I had my brand name .ws site redirecting to my .com at godaddy for over three years.(the .ws domain was the initial site launched, with all the content, etc...)
One year after launching the .ws site, the .com version of the .ws domain was available for purchase (1 in a million, golden opportunity). An old 1998 domain(undeveloped). So I bought it, and moved everything to the .com (over 3 years ago.) I figured in the long run the .com would be the most successful (I rolled the dice and won with this decision)
Anyhow, I've had a registry 301 redirect in place at godaddy for these three years, and never paid close attention to any messages, etc... it's a 301 redirect, once you hit domain forward, you assume it's a done deal, no worries right?
Well, I should have paid closer attention to the godaddy disclaimer/message of:
"Please note that some search engines will show a 301 "Moved Permanently" as a 302 "Moved Temporarily"."
Apparently, godaddy is not using a standard straight redirect, but a redirect chain 302-301...because of infrastructure issues!
Coupled with my onpage issues (flawed CMS) causing internal redirect chains of 301-404 for invalid requests, this has turned into a double whammy...not good.
I took down the registry redirect chain 48hrs ago, and fixed all the onpage stuff 24hrs ago...
I also filed a lengthy reinclusion request after the onpage fix to explain everything...had no clue until tonight about the offpage stuff...
My questions going forward:
1) Should I leave all 301'ing off? What if I implemented a 301 server side on the same server my .com resides? The .ws has managed to attain (with no promotion, content in 3 years) a PR5 ranking (PR5? WHAT?) and in all actuality is my brand name. (i.e. like owning yahoo.com and yahoo.ws)
Strangely enough, the .ws is a pr5 and the .com for most 2008 has only been a PR3 max, go figure?!?!?
I wonder if I'll be ultimately better off with no .ws and .com redirect (server side)? Maybe the .com was being held back/penalized (from a PR/rankings standpoint)all this time, in a sense of not fully reaching it's entire ranking potential, because of this offpage redirect chain?
July 25th 2008 is when the onpage flaws were inadvertanly created, I'm sure that aspect is just now catching up with me now.
The rankings have been uber good for super competitive terms. May 2007 was the last time I've experienced any ranking flucutations less October 31st, and Nov 6th with no recovery.

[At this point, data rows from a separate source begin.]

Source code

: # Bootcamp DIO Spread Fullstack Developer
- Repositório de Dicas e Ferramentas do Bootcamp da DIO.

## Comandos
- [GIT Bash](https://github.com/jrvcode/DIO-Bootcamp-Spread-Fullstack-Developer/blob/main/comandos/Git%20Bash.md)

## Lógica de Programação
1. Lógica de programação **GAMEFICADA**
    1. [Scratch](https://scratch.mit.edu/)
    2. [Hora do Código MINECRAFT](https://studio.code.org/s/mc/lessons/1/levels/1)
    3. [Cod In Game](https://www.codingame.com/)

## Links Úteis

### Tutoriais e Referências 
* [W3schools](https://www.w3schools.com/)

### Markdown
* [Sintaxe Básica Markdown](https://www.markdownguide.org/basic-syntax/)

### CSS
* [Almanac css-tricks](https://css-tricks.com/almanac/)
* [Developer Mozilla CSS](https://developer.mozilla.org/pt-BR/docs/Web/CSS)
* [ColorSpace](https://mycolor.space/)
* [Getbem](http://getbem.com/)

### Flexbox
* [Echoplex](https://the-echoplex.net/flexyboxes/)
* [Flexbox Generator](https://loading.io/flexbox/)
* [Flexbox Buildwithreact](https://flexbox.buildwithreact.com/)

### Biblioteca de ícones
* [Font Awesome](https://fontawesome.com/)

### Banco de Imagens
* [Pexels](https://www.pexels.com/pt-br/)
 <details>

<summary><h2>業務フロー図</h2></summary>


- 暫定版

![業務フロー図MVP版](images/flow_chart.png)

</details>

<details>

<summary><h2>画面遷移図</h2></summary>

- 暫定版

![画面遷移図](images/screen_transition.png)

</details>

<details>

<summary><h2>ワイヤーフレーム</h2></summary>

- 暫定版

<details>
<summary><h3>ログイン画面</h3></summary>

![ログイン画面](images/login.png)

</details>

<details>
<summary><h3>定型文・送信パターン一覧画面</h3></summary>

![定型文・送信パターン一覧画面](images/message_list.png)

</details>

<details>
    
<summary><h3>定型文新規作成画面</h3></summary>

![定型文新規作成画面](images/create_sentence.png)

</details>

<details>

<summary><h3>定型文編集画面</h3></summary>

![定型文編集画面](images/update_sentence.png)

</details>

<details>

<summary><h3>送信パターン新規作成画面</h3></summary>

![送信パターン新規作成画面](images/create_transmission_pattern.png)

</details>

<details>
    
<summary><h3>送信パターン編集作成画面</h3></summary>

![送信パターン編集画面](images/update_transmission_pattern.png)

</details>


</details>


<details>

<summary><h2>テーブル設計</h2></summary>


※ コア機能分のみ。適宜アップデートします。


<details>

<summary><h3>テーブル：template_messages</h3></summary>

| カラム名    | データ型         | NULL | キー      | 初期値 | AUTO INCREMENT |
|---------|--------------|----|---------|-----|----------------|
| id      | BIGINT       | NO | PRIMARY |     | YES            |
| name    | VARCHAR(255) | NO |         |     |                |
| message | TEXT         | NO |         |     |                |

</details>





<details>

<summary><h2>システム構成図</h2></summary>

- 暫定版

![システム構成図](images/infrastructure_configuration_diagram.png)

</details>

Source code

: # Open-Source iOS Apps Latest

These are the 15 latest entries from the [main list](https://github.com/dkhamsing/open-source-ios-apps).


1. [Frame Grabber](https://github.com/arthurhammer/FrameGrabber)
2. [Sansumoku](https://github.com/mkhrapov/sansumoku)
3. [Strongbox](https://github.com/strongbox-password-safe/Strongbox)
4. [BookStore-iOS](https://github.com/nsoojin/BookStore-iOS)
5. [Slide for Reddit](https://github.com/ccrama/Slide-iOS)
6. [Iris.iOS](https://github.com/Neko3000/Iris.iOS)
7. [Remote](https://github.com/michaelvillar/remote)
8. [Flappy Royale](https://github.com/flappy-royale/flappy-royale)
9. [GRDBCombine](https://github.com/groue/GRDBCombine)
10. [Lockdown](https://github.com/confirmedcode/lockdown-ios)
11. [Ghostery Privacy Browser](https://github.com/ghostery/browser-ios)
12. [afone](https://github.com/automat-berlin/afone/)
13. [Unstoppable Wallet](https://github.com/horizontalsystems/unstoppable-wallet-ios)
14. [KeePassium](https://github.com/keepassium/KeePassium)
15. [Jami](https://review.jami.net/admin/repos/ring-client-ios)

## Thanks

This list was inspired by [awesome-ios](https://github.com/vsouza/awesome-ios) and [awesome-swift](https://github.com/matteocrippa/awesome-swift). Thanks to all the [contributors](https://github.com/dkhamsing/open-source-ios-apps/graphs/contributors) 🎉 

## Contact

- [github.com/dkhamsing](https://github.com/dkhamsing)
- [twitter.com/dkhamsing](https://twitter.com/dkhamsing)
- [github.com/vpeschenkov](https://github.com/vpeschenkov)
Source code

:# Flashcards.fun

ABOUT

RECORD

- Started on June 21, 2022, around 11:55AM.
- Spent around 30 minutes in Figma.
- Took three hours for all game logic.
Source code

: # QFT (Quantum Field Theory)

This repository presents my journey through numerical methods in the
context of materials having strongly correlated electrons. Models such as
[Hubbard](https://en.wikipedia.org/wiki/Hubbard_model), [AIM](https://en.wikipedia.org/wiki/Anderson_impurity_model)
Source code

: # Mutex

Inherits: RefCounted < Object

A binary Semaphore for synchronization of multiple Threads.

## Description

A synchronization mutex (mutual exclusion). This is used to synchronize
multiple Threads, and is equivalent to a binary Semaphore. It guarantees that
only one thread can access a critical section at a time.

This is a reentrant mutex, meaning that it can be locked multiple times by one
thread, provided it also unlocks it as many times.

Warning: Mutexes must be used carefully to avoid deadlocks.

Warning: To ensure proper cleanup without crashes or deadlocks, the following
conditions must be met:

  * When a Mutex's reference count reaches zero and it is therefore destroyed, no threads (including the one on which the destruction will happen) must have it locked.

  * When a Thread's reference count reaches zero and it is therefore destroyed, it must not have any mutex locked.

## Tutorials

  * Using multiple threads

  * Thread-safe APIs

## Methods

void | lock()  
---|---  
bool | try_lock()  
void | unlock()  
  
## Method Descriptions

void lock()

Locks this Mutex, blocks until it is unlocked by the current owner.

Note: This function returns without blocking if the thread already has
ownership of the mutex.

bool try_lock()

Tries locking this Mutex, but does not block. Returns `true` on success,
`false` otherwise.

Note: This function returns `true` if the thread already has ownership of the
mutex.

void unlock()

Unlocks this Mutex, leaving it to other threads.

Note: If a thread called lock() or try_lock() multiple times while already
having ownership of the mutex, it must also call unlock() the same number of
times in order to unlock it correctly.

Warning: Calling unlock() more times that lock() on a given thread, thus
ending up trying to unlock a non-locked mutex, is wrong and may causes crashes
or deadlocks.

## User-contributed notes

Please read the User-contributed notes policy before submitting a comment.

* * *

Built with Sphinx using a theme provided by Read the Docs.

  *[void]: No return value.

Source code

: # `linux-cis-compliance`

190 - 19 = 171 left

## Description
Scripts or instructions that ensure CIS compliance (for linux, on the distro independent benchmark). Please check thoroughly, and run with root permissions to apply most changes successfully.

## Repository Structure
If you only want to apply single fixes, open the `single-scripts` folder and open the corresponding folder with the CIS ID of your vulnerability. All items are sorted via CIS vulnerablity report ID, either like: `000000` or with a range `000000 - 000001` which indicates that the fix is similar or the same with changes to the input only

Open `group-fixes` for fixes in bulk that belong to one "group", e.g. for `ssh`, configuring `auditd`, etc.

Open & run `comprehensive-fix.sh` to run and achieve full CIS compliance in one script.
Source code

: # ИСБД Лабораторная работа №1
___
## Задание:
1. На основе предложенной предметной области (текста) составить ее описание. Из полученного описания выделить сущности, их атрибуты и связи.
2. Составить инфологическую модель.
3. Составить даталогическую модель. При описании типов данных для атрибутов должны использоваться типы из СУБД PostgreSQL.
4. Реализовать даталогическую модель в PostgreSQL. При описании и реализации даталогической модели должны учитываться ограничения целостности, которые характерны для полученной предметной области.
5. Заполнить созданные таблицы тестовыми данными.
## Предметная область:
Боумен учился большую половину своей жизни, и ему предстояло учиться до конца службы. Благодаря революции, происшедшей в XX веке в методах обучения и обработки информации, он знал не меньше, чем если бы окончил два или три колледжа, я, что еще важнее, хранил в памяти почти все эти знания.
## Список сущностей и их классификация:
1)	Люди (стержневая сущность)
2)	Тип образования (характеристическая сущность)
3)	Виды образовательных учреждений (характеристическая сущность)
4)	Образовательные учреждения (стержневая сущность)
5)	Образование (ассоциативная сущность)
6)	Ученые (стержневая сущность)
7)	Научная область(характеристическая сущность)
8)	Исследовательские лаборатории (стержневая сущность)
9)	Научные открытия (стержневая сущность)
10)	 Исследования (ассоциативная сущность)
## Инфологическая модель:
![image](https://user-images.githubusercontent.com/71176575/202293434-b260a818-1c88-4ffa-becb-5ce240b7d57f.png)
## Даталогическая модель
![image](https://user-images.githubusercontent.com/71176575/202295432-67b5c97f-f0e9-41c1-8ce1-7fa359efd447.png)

Tedster - thanks for the recent email and thoughts
Thanks for taking the time to obtain additional input, my personal web issues after 10/31 took a little longer to resolve than I'd like, but they did come back and have settled into an acceptable range. It's nice to get some confirmation from those "inside".
The fix is a done deal. The issues have been corrected the serps are as is. If you were effected and haven't come back then you need to dig into why this has happened to you.

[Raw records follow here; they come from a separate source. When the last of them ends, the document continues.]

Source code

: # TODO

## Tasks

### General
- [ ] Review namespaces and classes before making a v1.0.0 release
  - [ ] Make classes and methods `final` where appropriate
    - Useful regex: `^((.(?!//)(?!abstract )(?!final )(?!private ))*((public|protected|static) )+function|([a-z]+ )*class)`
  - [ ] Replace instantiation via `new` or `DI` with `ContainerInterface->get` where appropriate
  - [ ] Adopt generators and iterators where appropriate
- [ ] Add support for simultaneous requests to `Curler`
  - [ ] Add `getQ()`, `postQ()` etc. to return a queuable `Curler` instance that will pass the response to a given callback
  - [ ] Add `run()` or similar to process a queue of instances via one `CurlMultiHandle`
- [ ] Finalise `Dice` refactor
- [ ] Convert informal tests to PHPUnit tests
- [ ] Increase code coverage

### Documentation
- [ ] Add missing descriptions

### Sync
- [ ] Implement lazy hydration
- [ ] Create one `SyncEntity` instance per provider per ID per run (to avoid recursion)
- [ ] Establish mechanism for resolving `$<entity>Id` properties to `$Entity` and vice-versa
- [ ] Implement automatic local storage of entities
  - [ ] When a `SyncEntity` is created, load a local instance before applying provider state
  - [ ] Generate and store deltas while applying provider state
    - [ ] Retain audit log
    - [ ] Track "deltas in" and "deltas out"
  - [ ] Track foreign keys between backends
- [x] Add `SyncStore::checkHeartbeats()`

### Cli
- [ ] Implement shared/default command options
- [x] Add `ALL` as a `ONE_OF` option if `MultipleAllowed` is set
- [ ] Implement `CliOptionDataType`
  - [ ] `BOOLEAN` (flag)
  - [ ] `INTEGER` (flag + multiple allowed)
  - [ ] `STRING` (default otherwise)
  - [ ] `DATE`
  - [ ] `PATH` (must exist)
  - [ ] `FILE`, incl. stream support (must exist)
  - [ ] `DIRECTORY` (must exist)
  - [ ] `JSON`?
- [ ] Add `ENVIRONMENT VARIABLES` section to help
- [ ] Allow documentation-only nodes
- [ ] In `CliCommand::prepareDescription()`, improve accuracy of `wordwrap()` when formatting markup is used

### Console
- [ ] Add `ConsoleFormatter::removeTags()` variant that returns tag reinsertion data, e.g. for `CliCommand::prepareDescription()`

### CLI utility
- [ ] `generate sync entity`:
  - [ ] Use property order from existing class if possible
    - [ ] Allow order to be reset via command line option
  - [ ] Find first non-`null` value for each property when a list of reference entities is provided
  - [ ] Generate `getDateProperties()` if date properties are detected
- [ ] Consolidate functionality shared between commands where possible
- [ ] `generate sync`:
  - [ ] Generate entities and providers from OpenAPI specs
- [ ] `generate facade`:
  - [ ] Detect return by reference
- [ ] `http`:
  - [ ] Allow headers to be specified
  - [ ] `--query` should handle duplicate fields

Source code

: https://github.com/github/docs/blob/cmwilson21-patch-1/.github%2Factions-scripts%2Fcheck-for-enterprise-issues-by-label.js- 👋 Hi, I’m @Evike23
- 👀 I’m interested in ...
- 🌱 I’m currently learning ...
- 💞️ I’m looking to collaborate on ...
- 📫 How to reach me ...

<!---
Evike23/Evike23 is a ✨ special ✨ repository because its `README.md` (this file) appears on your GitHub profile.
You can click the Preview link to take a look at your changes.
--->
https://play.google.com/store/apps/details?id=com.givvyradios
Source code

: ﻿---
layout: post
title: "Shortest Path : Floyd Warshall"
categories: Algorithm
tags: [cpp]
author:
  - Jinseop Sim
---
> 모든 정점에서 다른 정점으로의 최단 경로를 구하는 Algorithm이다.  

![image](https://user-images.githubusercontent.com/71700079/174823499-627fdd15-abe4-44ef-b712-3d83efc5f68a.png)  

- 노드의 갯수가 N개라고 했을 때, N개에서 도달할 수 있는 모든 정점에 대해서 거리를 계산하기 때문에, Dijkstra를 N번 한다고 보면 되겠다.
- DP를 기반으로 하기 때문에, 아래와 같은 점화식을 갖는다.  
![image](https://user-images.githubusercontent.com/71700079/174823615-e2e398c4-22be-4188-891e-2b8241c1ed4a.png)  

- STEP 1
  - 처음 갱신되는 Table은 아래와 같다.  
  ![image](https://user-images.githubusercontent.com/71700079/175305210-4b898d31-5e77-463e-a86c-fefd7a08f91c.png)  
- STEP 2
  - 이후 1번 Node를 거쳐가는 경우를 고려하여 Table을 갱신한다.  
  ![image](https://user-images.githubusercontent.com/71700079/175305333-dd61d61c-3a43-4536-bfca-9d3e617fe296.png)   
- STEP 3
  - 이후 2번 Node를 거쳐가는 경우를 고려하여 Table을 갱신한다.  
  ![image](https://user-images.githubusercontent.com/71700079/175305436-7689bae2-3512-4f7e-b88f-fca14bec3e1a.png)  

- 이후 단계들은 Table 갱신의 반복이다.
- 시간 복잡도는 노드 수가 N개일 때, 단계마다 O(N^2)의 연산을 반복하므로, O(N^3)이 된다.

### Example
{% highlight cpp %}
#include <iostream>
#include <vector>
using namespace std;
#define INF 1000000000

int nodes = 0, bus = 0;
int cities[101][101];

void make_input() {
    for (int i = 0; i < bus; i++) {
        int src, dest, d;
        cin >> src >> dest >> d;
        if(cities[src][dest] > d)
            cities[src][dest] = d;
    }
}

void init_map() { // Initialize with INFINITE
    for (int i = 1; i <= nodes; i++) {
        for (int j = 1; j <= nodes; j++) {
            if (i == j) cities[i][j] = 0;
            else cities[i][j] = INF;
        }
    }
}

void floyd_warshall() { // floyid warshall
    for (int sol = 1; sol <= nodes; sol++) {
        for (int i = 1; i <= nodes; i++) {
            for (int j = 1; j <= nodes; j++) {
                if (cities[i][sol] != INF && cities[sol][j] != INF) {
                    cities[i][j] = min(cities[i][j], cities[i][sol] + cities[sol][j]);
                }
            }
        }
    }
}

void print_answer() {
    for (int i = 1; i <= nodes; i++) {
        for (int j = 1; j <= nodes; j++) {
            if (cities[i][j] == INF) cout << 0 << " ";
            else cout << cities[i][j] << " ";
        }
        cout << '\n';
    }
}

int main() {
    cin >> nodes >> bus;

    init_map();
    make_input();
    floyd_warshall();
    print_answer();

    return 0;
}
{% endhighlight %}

Matt said there was some data let out of the update and that was corrected.
It was done on Nov 4th, when all the DCs aligned like an eclipse..
Not sure why people didn't see (or believe) my posts on that.
And nice to see MC confirm the Ghost Dataset(TM).
Although i predict the way this "update" rolled out, will happen again soon.
My website using subfolder, like:
But I noted that MSN and LIVE.COM has index my pages with the following URL (without forward slash):
And Google is index my pages correctly as:
So does this mean that my pages got 2 version in the internet?
one with forward slash and one without forward slash.
Co-incidently, I also affected by the current update and all my pages in subfolder are disappeared on ranking.
But all my other pages (in root directory) like: http://www.example.com/page.htm
not affected at all and still remain top ranking in google now. Only those pages in subfolders affected by the current update!
Anyone got any good explanation?
[edited by: tedster at 8:51 am (utc) on Nov. 14, 2008]
[edit reason] switch to example.com - it will never be owned [/edit]
Of course, traffic is waaaaaaay down now.
We do not see any reason for getting hammered. Anyone?